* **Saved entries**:
>>>>>

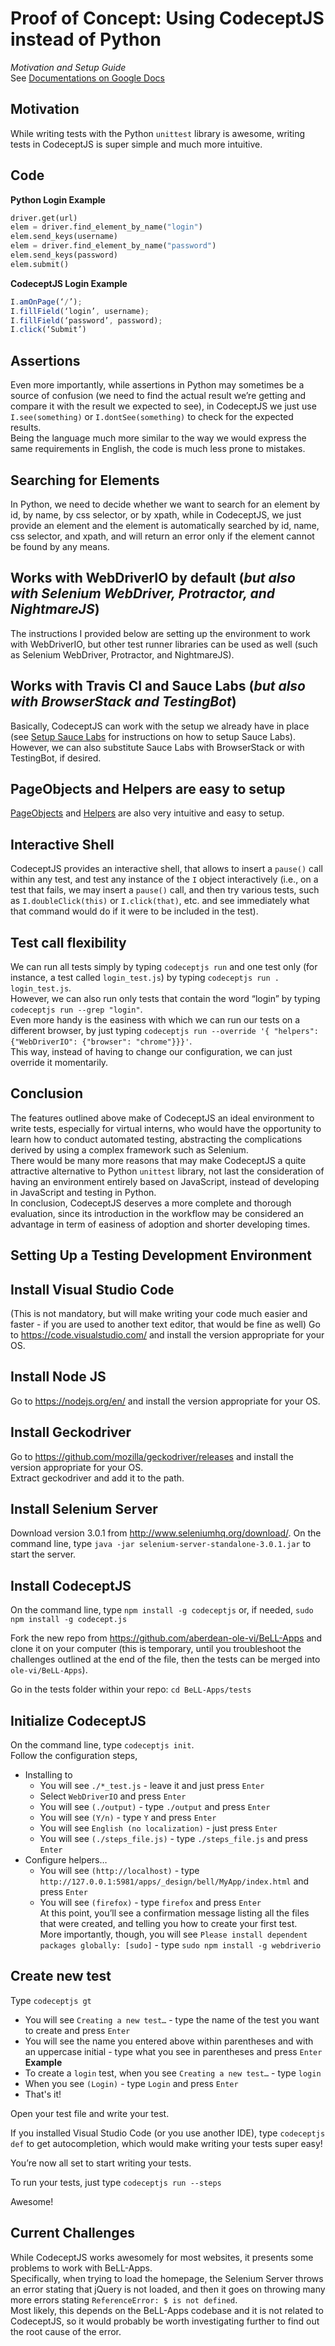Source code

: # Proof of Concept: Using CodeceptJS instead of Python
*Motivation and Setup Guide*  
See [Documentations on Google Docs](https://docs.google.com/document/d/1FFpCPiTY3VmFtMHmYe78jOzpHLY_6ulhfdxJd6v7jXg/edit?usp=sharing)  

## Motivation
While writing tests with the Python `unittest` library is awesome, writing tests
in CodeceptJS is super simple and much more intuitive.

## Code

**Python Login Example**
```Python
driver.get(url)
elem = driver.find_element_by_name("login")
elem.send_keys(username)
elem = driver.find_element_by_name("password")
elem.send_keys(password)
elem.submit()
```
**CodeceptJS Login Example**
```JavaScript
I.amOnPage(‘/’);
I.fillField(‘login’, username);
I.fillField(‘password’, password);
I.click(‘Submit’)
```

## Assertions
Even more importantly, while assertions in Python may sometimes be a source of
confusion (we need to find the actual result we’re getting and compare it with
the result we expected to see), in CodeceptJS we just use `I.see(something)`
or `I.dontSee(something)` to check for the expected results.   
Being the language much more similar to the way we would express the same
requirements in English, the code is much less prone to mistakes.

## Searching for Elements
In Python, we need to decide whether we want to search for an element by id, by
name, by css selector, or by xpath, while in CodeceptJS, we just provide an
element and the element is automatically searched by id, name, css selector, and
xpath, and will return an error only if the element cannot be found by any means.

## Works with WebDriverIO by default (*but also with Selenium WebDriver, Protractor, and NightmareJS*)
The instructions I provided below are setting up the environment to work with
WebDriverIO, but other test runner libraries can be used as well (such as
Selenium WebDriver, Protractor, and NightmareJS).

## Works with Travis CI and Sauce Labs (*but also with BrowserStack and TestingBot*)
Basically, CodeceptJS can work with the setup we already have in place (see
[Setup Sauce Labs](http://webdriver.io/guide/services/sauce.html) for
instructions on how to setup Sauce Labs).
However, we can also substitute Sauce Labs with BrowserStack or with TestingBot,
if desired.

## PageObjects and Helpers are easy to setup
[PageObjects](http://codecept.io/pageobjects/) and
[Helpers](http://codecept.io/helpers/) are also very intuitive and easy to setup.

## Interactive Shell
CodeceptJS provides an interactive shell, that allows to insert a `pause()` call
within any test, and test any instance of the `I` object interactively (i.e., on
a test that fails, we may insert a `pause()` call, and then try various tests,
such as `I.doubleClick(this)` or `I.click(that)`, etc. and see immediately what
that command would do if it were to be included in the test).

## Test call flexibility
We can run all tests simply by typing `codeceptjs run` and one test only (for
instance, a test called `login_test.js`) by typing `codeceptjs run .
login_test.js`.   
However, we can also run only tests that contain the word “login” by typing
`codeceptjs run --grep "login"`.   
Even more handy is the easiness with which we can run our tests on a different
browser, by just typing `codeceptjs run --override '{ "helpers": {"WebDriverIO":
{"browser": "chrome"}}}'`.   
This way, instead of having to change our configuration, we can just override it
momentarily.

## Conclusion
The features outlined above make of CodeceptJS an ideal environment to write
tests, especially for virtual interns, who would have the opportunity to learn
how to conduct automated testing, abstracting the complications derived by using
a complex framework such as Selenium.  
There would be many more reasons that may make CodeceptJS a quite attractive
alternative to Python `unittest` library, not last the consideration of having an
environment entirely based on JavaScript, instead of developing in JavaScript
and testing in Python.  
In conclusion, CodeceptJS deserves a more complete and thorough evaluation,
since its introduction in the workflow may be considered an advantage in term of
easiness of adoption and shorter developing times.


## Setting Up a Testing Development Environment

## Install Visual Studio Code
(This is not mandatory, but will make writing your code much easier and faster -
if you are used to another text editor, that would be fine as well)
Go to https://code.visualstudio.com/ and install the version appropriate for
your OS.

## Install Node JS
Go to https://nodejs.org/en/ and install the version appropriate for your OS.

## Install Geckodriver
Go to https://github.com/mozilla/geckodriver/releases and install the version
appropriate for your OS.  
Extract geckodriver and add it to the path.

## Install Selenium Server
Download version 3.0.1 from http://www.seleniumhq.org/download/.
On the command line, type `java -jar selenium-server-standalone-3.0.1.jar` to
start the server.

## Install CodeceptJS
On the command line, type `npm install -g codeceptjs` or, if needed, `sudo npm
install -g codecept.js`

Fork the new repo from https://github.com/aberdean-ole-vi/BeLL-Apps and clone it
on your computer (this is temporary, until you troubleshoot the challenges
outlined at the end of the file, then the tests can be merged into
`ole-vi/BeLL-Apps`).

Go in the tests folder within your repo: `cd BeLL-Apps/tests`

## Initialize CodeceptJS
On the command line, type `codeceptjs init`.  
Follow the configuration steps,  
* Installing to  
  * You will see `./*_test.js` - leave it and just press `Enter`  
  * Select `WebDriverIO` and press `Enter`
  * You will see `(./output)` - type `./output` and press `Enter`
  * You will see `(Y/n)` - type `Y` and press `Enter`
  * You will see `English (no localization)` - just press `Enter`
  * You will see `(./steps_file.js)` - type `./steps_file.js` and press `Enter`
* Configure helpers…
  * You will see `(http://localhost)` - type `http://127.0.0.1:5981/apps/_design/bell/MyApp/index.html` and press `Enter`
  * You will see `(firefox)` - type `firefox` and press `Enter`  
At this point, you’ll see a confirmation message listing all the files that were
created, and telling you how to create your first test.  
More importantly, though, you will see `Please install dependent packages globally: [sudo]` - type `sudo npm install -g webdriverio`

## Create new test
Type `codeceptjs gt`
* You will see `Creating a new test…` - type the name of the test you want to
create and press `Enter`
* You will see the name you entered above within parentheses and with an
uppercase initial - type what you see in parentheses and press `Enter`  
**Example**  
* To create a `login` test, when you see `Creating a new test…` - type `login`
* When you see `(Login)` - type `Login` and press `Enter`
* That's it!

Open your test file and write your test.

If you installed Visual Studio Code (or you use another IDE), type `codeceptjs
def` to get autocompletion, which would make writing your tests super easy!

You’re now all set to start writing your tests.

To run your tests, just type `codeceptjs run --steps`

Awesome!

## Current Challenges
While CodeceptJS works awesomely for most websites, it presents some problems to
work with BeLL-Apps.   
Specifically, when trying to load the homepage, the Selenium Server throws an
error stating that jQuery is not loaded, and then it goes on throwing many more
errors stating `ReferenceError: $ is not defined`.  
Most likely, this depends on the BeLL-Apps codebase and it is not related to
CodeceptJS, so it would probably be worth investigating further to find out the
root cause of the error.

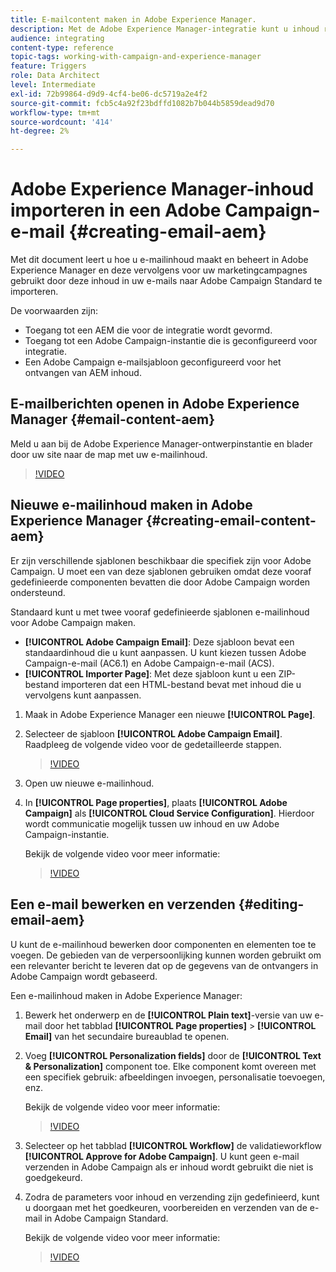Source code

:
 ```yaml
---
title: E-mailcontent maken in Adobe Experience Manager.
description: Met de Adobe Experience Manager-integratie kunt u inhoud rechtstreeks in AEM maken en later in Adobe Campaign gebruiken.
audience: integrating
content-type: reference
topic-tags: working-with-campaign-and-experience-manager
feature: Triggers
role: Data Architect
level: Intermediate
exl-id: 72b99864-d9d9-4cf4-be06-dc5719a2e4f2
source-git-commit: fcb5c4a92f23bdffd1082b7b044b5859dead9d70
workflow-type: tm+mt
source-wordcount: '414'
ht-degree: 2%

---
```


# Adobe Experience Manager-inhoud importeren in een Adobe Campaign-e-mail {#creating-email-aem}

Met dit document leert u hoe u e-mailinhoud maakt en beheert in Adobe Experience Manager en deze vervolgens voor uw marketingcampagnes gebruikt door deze inhoud in uw e-mails naar Adobe Campaign Standard te importeren.

De voorwaarden zijn:

* Toegang tot een AEM die voor de integratie wordt gevormd.
* Toegang tot een Adobe Campaign-instantie die is geconfigureerd voor integratie.
* Een Adobe Campaign e-mailsjabloon geconfigureerd voor het ontvangen van AEM inhoud.

## E-mailberichten openen in Adobe Experience Manager {#email-content-aem}

Meld u aan bij de Adobe Experience Manager-ontwerpinstantie en blader door uw site naar de map met uw e-mailinhoud.

>[!VIDEO](https://video.tv.adobe.com/v/29996)

## Nieuwe e-mailinhoud maken in Adobe Experience Manager {#creating-email-content-aem}

Er zijn verschillende sjablonen beschikbaar die specifiek zijn voor Adobe Campaign. U moet een van deze sjablonen gebruiken omdat deze vooraf gedefinieerde componenten bevatten die door Adobe Campaign worden ondersteund.

Standaard kunt u met twee vooraf gedefinieerde sjablonen e-mailinhoud voor Adobe Campaign maken.

* **[!UICONTROL Adobe Campaign Email]**: Deze sjabloon bevat een standaardinhoud die u kunt aanpassen. U kunt kiezen tussen Adobe Campaign-e-mail (AC6.1) en Adobe Campaign-e-mail (ACS).
* **[!UICONTROL Importer Page]**: Met deze sjabloon kunt u een ZIP-bestand importeren dat een HTML-bestand bevat met inhoud die u vervolgens kunt aanpassen.

1. Maak in Adobe Experience Manager een nieuwe **[!UICONTROL Page]**.

1. Selecteer de sjabloon **[!UICONTROL Adobe Campaign Email]**. Raadpleeg de volgende video voor de gedetailleerde stappen.
   >[!VIDEO](https://video.tv.adobe.com/v/29997)

1. Open uw nieuwe e-mailinhoud.

1. In **[!UICONTROL Page properties]**, plaats **[!UICONTROL Adobe Campaign]** als **[!UICONTROL Cloud Service Configuration]**. Hierdoor wordt communicatie mogelijk tussen uw inhoud en uw Adobe Campaign-instantie.

   Bekijk de volgende video voor meer informatie:

   >[!VIDEO](https://video.tv.adobe.com/v/29999)

## Een e-mail bewerken en verzenden {#editing-email-aem}

U kunt de e-mailinhoud bewerken door componenten en elementen toe te voegen. De gebieden van de verpersoonlijking kunnen worden gebruikt om een relevanter bericht te leveren dat op de gegevens van de ontvangers in Adobe Campaign wordt gebaseerd.

Een e-mailinhoud maken in Adobe Experience Manager:

1. Bewerk het onderwerp en de **[!UICONTROL Plain text]**-versie van uw e-mail door het tabblad **[!UICONTROL Page properties]** > **[!UICONTROL Email]** van het secundaire bureaublad te openen.

1. Voeg **[!UICONTROL Personalization fields]** door de **[!UICONTROL Text & Personalization]** component toe. Elke component komt overeen met een specifiek gebruik: afbeeldingen invoegen, personalisatie toevoegen, enz.

   Bekijk de volgende video voor meer informatie:
   >[!VIDEO](https://video.tv.adobe.com/v/29998)

1. Selecteer op het tabblad **[!UICONTROL Workflow]** de validatieworkflow **[!UICONTROL Approve for Adobe Campaign]**. U kunt geen e-mail verzenden in Adobe Campaign als er inhoud wordt gebruikt die niet is goedgekeurd.

1. Zodra de parameters voor inhoud en verzending zijn gedefinieerd, kunt u doorgaan met het goedkeuren, voorbereiden en verzenden van de e-mail in Adobe Campaign Standard.

   Bekijk de volgende video voor meer informatie:

   >[!VIDEO](https://video.tv.adobe.com/v/23721)
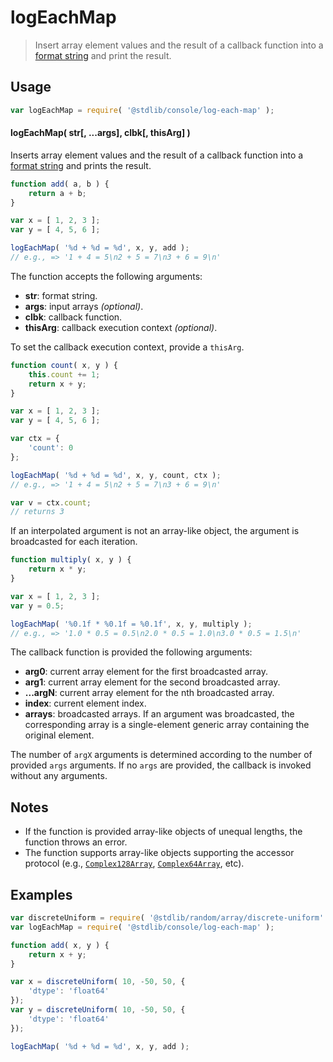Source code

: <!--

@license Apache-2.0

Copyright (c) 2025 The Stdlib Authors.

Licensed under the Apache License, Version 2.0 (the "License");
you may not use this file except in compliance with the License.
You may obtain a copy of the License at

   http://www.apache.org/licenses/LICENSE-2.0

Unless required by applicable law or agreed to in writing, software
distributed under the License is distributed on an "AS IS" BASIS,
WITHOUT WARRANTIES OR CONDITIONS OF ANY KIND, either express or implied.
See the License for the specific language governing permissions and
limitations under the License.

-->

# logEachMap

> Insert array element values and the result of a callback function into a [format string][@stdlib/string/format] and print the result.

<!-- Section to include introductory text. Make sure to keep an empty line after the intro `section` element and another before the `/section` close. -->

<section class="intro">

</section>

<!-- /.intro -->

<!-- Package usage documentation. -->

<section class="usage">

## Usage

```javascript
var logEachMap = require( '@stdlib/console/log-each-map' );
```

#### logEachMap( str\[, ...args], clbk\[, thisArg] )

Inserts array element values and the result of a callback function into a [format string][@stdlib/string/format] and prints the result.

```javascript
function add( a, b ) {
    return a + b;
}

var x = [ 1, 2, 3 ];
var y = [ 4, 5, 6 ];

logEachMap( '%d + %d = %d', x, y, add );
// e.g., => '1 + 4 = 5\n2 + 5 = 7\n3 + 6 = 9\n'
```

The function accepts the following arguments:

-   **str**: format string.
-   **args**: input arrays _(optional)_.
-   **clbk**: callback function.
-   **thisArg**: callback execution context _(optional)_.

To set the callback execution context, provide a `thisArg`.

<!-- eslint-disable no-invalid-this -->

```javascript
function count( x, y ) {
    this.count += 1;
    return x + y;
}

var x = [ 1, 2, 3 ];
var y = [ 4, 5, 6 ];

var ctx = {
    'count': 0
};

logEachMap( '%d + %d = %d', x, y, count, ctx );
// e.g., => '1 + 4 = 5\n2 + 5 = 7\n3 + 6 = 9\n'

var v = ctx.count;
// returns 3
```

If an interpolated argument is not an array-like object, the argument is broadcasted for each iteration.

```javascript
function multiply( x, y ) {
    return x * y;
}

var x = [ 1, 2, 3 ];
var y = 0.5;

logEachMap( '%0.1f * %0.1f = %0.1f', x, y, multiply );
// e.g., => '1.0 * 0.5 = 0.5\n2.0 * 0.5 = 1.0\n3.0 * 0.5 = 1.5\n'
```

The callback function is provided the following arguments:

-   **arg0**: current array element for the first broadcasted array.
-   **arg1**: current array element for the second broadcasted array.
-   **...argN**: current array element for the nth broadcasted array.
-   **index**: current element index.
-   **arrays**: broadcasted arrays. If an argument was broadcasted, the corresponding array is a single-element generic array containing the original element.

The number of `argX` arguments is determined according to the number of provided `args` arguments. If no `args` are provided, the callback is invoked without any arguments.

</section>

<!-- /.usage -->

<!-- Package usage notes. Make sure to keep an empty line after the `section` element and another before the `/section` close. -->

<section class="notes">

## Notes

-   If the function is provided array-like objects of unequal lengths, the function throws an error.
-   The function supports array-like objects supporting the accessor protocol (e.g., [`Complex128Array`][@stdlib/array/complex128], [`Complex64Array`][@stdlib/array/complex64], etc).

</section>

<!-- /.notes -->

<!-- Package usage examples. -->

<section class="examples">

## Examples

<!-- eslint no-undef: "error" -->

```javascript
var discreteUniform = require( '@stdlib/random/array/discrete-uniform' );
var logEachMap = require( '@stdlib/console/log-each-map' );

function add( x, y ) {
    return x + y;
}

var x = discreteUniform( 10, -50, 50, {
    'dtype': 'float64'
});
var y = discreteUniform( 10, -50, 50, {
    'dtype': 'float64'
});

logEachMap( '%d + %d = %d', x, y, add );
```

</section>

<!-- /.examples -->

<!-- Section to include cited references. If references are included, add a horizontal rule *before* the section. Make sure to keep an empty line after the `section` element and another before the `/section` close. -->

<section class="references">

</section>

<!-- /.references -->

<!-- Section for related `stdlib` packages. Do not manually edit this section, as it is automatically populated. -->

<section class="related">

</section>

<!-- /.related -->

<!-- Section for all links. Make sure to keep an empty line after the `section` element and another before the `/section` close. -->

<section class="links">

[@stdlib/array/complex128]: https://github.com/stdlib-js/stdlib/tree/develop/lib/node_modules/%40stdlib/array/complex128

[@stdlib/array/complex64]: https://github.com/stdlib-js/stdlib/tree/develop/lib/node_modules/%40stdlib/array/complex64

[@stdlib/string/format]: https://github.com/stdlib-js/stdlib/tree/develop/lib/node_modules/%40stdlib/string/format

</section>

<!-- /.links -->

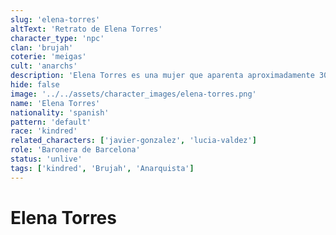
 ```yaml
---
slug: 'elena-torres'
altText: 'Retrato de Elena Torres'
character_type: 'npc'
clan: 'brujah'
coterie: 'meigas'
cult: 'anarchs'
description: 'Elena Torres es una mujer que aparenta aproximadamente 30 años, mide aproximadamente 1,70 metros y posee una figura atlética que refleja una vida de acción constante. Su cabello es corto, y teñido de un color azul vibrante, estilizado de manera desordenada, subrayando su actitud rebelde. Sus ojos, de un azul claro y penetrante, destacan por su mirada desafiante y perspicaz. Suele vestir de manera audaz y práctica, con chaquetas de mezclilla desgastadas, camisetas con estampados gráficos y pantalones de cuero. Su estilo refuerza su independencia y rechazo a las normas establecidas.'
hide: false
image: '../../assets/character_images/elena-torres.png'
name: 'Elena Torres'
nationality: 'spanish'
pattern: 'default'
race: 'kindred'
related_characters: ['javier-gonzalez', 'lucia-valdez']
role: 'Baronera de Barcelona'
status: 'unlive'
tags: ['kindred', 'Brujah', 'Anarquista']
---
```


# Elena Torres

<!-- Otyras cosas que se pueden poner son los lugares donde la han visto, en la descripcion que es la dueña del Nilfheil... Sus relaciones -->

<<<<<

* **TASK GOAL**: Using the records above, select and copy every line that has the word "Sauce".

* **OUTPUT**:
## Works with Travis CI and Sauce Labs (*but also with BrowserStack and TestingBot*)
[Setup Sauce Labs](http://webdriver.io/guide/services/sauce.html) for
instructions on how to setup Sauce Labs).
However, we can also substitute Sauce Labs with BrowserStack or with TestingBot,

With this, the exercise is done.